→ **EXERCISE INSTRUCTIONS**
Please tally the lines of the records that contain "comment" and send back only the total.

Records from a data source:
<<<<

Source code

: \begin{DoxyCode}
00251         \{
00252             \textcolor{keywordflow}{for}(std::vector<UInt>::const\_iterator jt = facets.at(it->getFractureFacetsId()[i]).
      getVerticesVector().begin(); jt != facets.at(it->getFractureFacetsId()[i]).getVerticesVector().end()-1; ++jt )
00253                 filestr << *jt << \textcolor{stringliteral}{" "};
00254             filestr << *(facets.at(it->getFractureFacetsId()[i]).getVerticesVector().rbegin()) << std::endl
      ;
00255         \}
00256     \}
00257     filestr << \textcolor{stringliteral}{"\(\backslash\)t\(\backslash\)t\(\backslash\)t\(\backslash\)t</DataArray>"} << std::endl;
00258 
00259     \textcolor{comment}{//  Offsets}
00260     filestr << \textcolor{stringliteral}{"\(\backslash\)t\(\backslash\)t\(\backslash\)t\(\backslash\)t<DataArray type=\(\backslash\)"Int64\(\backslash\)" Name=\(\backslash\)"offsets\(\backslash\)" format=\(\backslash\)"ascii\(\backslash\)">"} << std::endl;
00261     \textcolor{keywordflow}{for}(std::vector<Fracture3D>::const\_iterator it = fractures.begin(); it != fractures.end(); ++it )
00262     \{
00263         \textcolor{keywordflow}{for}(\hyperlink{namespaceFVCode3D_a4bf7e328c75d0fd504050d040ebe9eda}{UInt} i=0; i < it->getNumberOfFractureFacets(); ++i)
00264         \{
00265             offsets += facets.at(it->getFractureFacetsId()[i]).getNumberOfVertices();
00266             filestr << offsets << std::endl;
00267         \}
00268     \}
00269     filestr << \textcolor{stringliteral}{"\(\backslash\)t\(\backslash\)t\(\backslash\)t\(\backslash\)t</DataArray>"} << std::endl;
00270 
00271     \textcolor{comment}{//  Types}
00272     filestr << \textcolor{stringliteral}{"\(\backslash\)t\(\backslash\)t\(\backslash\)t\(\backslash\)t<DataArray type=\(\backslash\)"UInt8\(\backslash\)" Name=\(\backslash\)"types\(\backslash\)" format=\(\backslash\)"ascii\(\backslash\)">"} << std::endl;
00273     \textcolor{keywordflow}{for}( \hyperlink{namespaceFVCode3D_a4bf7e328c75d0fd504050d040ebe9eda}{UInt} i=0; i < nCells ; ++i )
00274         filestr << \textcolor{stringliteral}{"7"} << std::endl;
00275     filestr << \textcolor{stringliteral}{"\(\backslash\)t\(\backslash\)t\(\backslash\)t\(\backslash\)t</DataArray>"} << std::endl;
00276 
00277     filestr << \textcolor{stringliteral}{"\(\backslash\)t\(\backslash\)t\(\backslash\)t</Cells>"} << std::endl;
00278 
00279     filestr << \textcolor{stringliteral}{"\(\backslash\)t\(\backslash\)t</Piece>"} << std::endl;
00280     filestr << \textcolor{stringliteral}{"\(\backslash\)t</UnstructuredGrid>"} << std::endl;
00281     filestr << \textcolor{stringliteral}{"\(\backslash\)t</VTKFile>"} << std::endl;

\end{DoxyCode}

>>>>

→ **SOLUTION TO THIS EXERCISE**
2